Это на первый взгляд бессмысленное, небрежное и презрительное замечание западает в душу Карстена как отражение четвертой мечты Академии Сорё, мечты о бунте.

Может сложиться впечатление, что ученики Академии мечтают о восстании, строят планы мятежа, но на самом деле все не так, во всяком случае, все не так просто. Дело в том, что у учеников почти нет разногласий с учителями. Несмотря на обидные прозвища, несмотря на все мальчишеские ритуалы и солидарность воспитанников, о которой только что говорил ректор, учителя и ученики представляют собой единое целое. В основе солидарности мальчиков, создаваемых ими традиций и ритуалов на самом деле лежал восторг от осознания собственной избранности, от того, что они оказались среди лучших в стране, primi inter pares [53], попав в эту замечательную школу, где они, конечно же, так самозабвенно полюбят природу, что через сорок лет у них при воспоминаниях на глаза будут наворачиваться слезы, и где они в глубине души с огромным уважением относятся к учителям, потому что на самом деле считают, что те проповедуют ценности, над которыми, конечно, можно иронически подсмеиваться, но на самом деле ценности эти неоспоримы. Такая точка зрения, несомненно, объясняется тем, что Академия Сорё в то время, несмотря на все разговоры, что человек — сам кузнец своего счастья и все такое прочее, все еще являлась школой для высшего общества и для верхнего слоя среднего класса. Так что мятежные настроения возникали не в школе в целом, а лишь у отдельных учеников, как, например, того, что стоял позади Карстена в актовом зале.

Таких людей во все времена называли белыми воронами, уродами в здоровой семье и безнравственными личностями, и я не могу не чувствовать их неотразимой притягательности. Мне бы хотелось рассказать, что Карстен станет именно таким бунтарем и что бунт поселился в нем в самый первый день в актовом зале, а дальше только укреплялся.

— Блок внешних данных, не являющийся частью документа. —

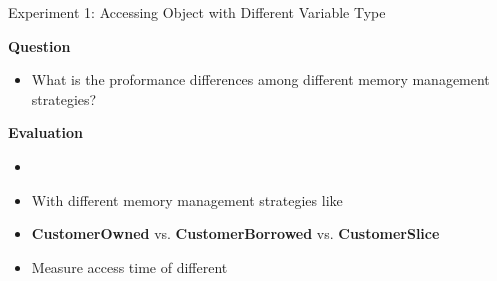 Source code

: \documentclass[9pt]{beamer}
\begin{document}
\begin{frame}[fragile]{Experiment 1: Accessing Object with Different Variable Type}

    \textbf{Question}
    \begin{itemize}
        \item What is the proformance differences among different memory management strategies?
    \end{itemize}

    \vspace{0.5cm}

    \textbf{Evaluation}
    \begin{itemize}
        \item {}
        \item With different memory management strategies like 
        \item \textbf{CustomerOwned} vs. \textbf{CustomerBorrowed} vs. \textbf{CustomerSlice}
        \item Measure access time of different 
    \end{itemize}

\end{frame}

% 
% 

\end{document}
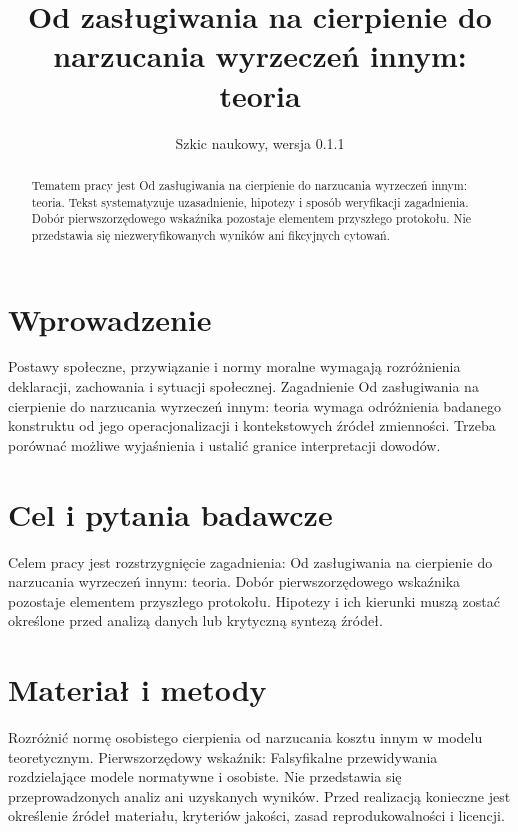 \documentclass[11pt,a4paper]{article}
\title{Od zasługiwania na cierpienie do narzucania wyrzeczeń innym: teoria}
\author{}
\date{Szkic naukowy, wersja 0.1.1}
\begin{document}
\maketitle

\begin{abstract}

Tematem pracy jest Od zasługiwania na cierpienie do narzucania wyrzeczeń innym: teoria. Tekst systematyzuje uzasadnienie, hipotezy i sposób weryfikacji zagadnienia. Dobór pierwszorzędowego wskaźnika pozostaje elementem przyszłego protokołu. Nie przedstawia się niezweryfikowanych wyników ani fikcyjnych cytowań.

\end{abstract}

\section{Wprowadzenie}

Postawy społeczne, przywiązanie i normy moralne wymagają rozróżnienia deklaracji, zachowania i sytuacji społecznej. Zagadnienie Od zasługiwania na cierpienie do narzucania wyrzeczeń innym: teoria wymaga odróżnienia badanego konstruktu od jego operacjonalizacji i kontekstowych źródeł zmienności. Trzeba porównać możliwe wyjaśnienia i ustalić granice interpretacji dowodów.

\section{Cel i pytania badawcze}

Celem pracy jest rozstrzygnięcie zagadnienia: Od zasługiwania na cierpienie do narzucania wyrzeczeń innym: teoria. Dobór pierwszorzędowego wskaźnika pozostaje elementem przyszłego protokołu. Hipotezy i ich kierunki muszą zostać określone przed analizą danych lub krytyczną syntezą źródeł.

\section{Materiał i metody}

Rozróżnić normę osobistego cierpienia od narzucania kosztu innym w modelu teoretycznym. Pierwszorzędowy wskaźnik: Falsyfikalne przewidywania rozdzielające modele normatywne i osobiste. Nie przedstawia się przeprowadzonych analiz ani uzyskanych wyników. Przed realizacją konieczne jest określenie źródeł materiału, kryteriów jakości, zasad reprodukowalności i licencji.
\end{document}
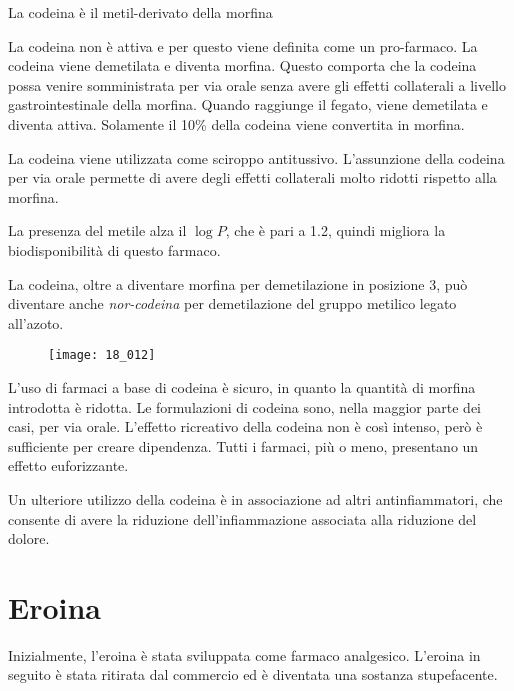 La codeina è il metil-derivato della morfina


La codeina non è attiva e per questo viene definita come un pro-farmaco.
La codeina viene demetilata e diventa morfina. Questo comporta che la
codeina possa venire somministrata per via orale senza avere gli effetti
collaterali a livello gastrointestinale della morfina. Quando raggiunge
il fegato, viene demetilata e diventa attiva. Solamente il 10\% della
codeina viene convertita in morfina.

La codeina viene utilizzata come sciroppo
antitussivo.
L'assunzione della codeina per via orale permette di avere degli effetti
collaterali molto ridotti rispetto alla morfina.

La presenza del metile alza il \(\log{} P\), che è pari a 1.2, quindi
migliora la
biodisponibilità
di questo farmaco.

La codeina, oltre a diventare morfina per demetilazione in posizione 3,
può diventare anche \emph{nor-codeina} per demetilazione del gruppo
metilico legato all'azoto.
\begin{figure}[H]
  \centering
  \texttt{[image: 18\_012]}
\end{figure}

L'uso di farmaci a base di codeina è sicuro, in quanto la quantità di
morfina introdotta è ridotta. Le formulazioni di codeina sono, nella
maggior parte dei casi, per via orale. L'effetto
ricreativo della codeina non è così
intenso, però è sufficiente per creare dipendenza. Tutti i farmaci, più
o meno, presentano un effetto euforizzante.

Un ulteriore utilizzo della codeina è in associazione ad altri
antinfiammatori, che consente di avere la riduzione dell'infiammazione
associata alla riduzione del dolore.

\clearpage

\section{Eroina}

Inizialmente, l'eroina è stata sviluppata come farmaco analgesico.
L'eroina in seguito è stata ritirata dal commercio ed è diventata una
sostanza stupefacente.

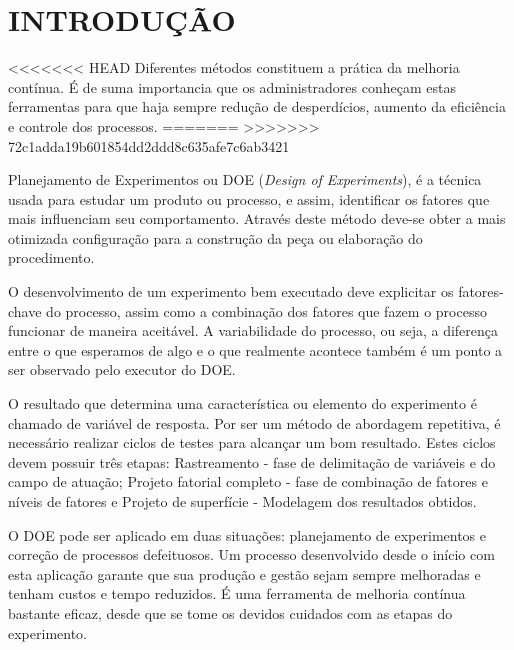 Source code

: \chapter{INTRODUÇÃO}
<<<<<<< HEAD
    Diferentes métodos constituem a prática da melhoria contínua. É de suma importancia que os administradores conheçam estas ferramentas para que haja sempre redução de desperdícios, aumento da eficiência e controle dos processos.
=======
\label{chap:introducao}
>>>>>>> 72c1adda19b601854dd2ddd8c635afe7c6ab3421

    Planejamento de Experimentos ou DOE (\textit{Design of Experiments}), é a técnica usada para estudar um produto ou processo, e assim, identificar os fatores que mais influenciam seu comportamento. Através deste método deve-se obter a mais otimizada configuração para a construção da peça ou elaboração do procedimento.

    O desenvolvimento de um experimento bem executado deve explicitar os fatores-chave do processo, assim como a combinação dos fatores que fazem o processo funcionar de maneira aceitável. A variabilidade do processo, ou seja, a diferença entre o que esperamos de algo e o que realmente acontece também é um ponto a ser observado pelo executor do DOE.

    O resultado que determina uma característica ou elemento do experimento é chamado de variável de resposta. Por ser um método de abordagem repetitiva, é necessário realizar ciclos de testes para alcançar um bom resultado. Estes ciclos devem possuir três etapas: Rastreamento - fase de delimitação de variáveis e do campo de atuação; Projeto fatorial completo - fase de combinação de fatores e níveis de fatores e Projeto de superfície - Modelagem dos resultados obtidos.   

    O DOE pode ser aplicado em duas situações: planejamento de experimentos e correção de processos defeituosos. Um processo desenvolvido desde o início com esta aplicação garante que sua produção e gestão sejam sempre melhoradas e tenham custos e tempo reduzidos. É uma ferramenta de melhoria contínua bastante eficaz, desde que se tome os devidos cuidados com as etapas do experimento.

Но это было бы неправдой, представление о строптивом ученике возникло позднее, должно было пройти без малого двадцать лет, прежде чем датские писатели начали самодовольно изображать себя нескладными и развязными ниспровергателями порядка, которые заставляют весь класс смеяться и с легкостью могут обвести учителя вокруг пальца. В тысяча девятьсот тридцать девятом году таких молодых людей в Академии Сорё считали сорной травой и смутьянами, оказывающими пагубное влияние на молодежь и подрывающими ее жизнеутверждающий скаутский дух.

Карстен по натуре совершенно другой. Он всегда всех слушается, у него развито чувство долга, и в этот первый день в зале он с неприязнью отворачивается от возмутителя спокойствия и старается поскорей позабыть о нем.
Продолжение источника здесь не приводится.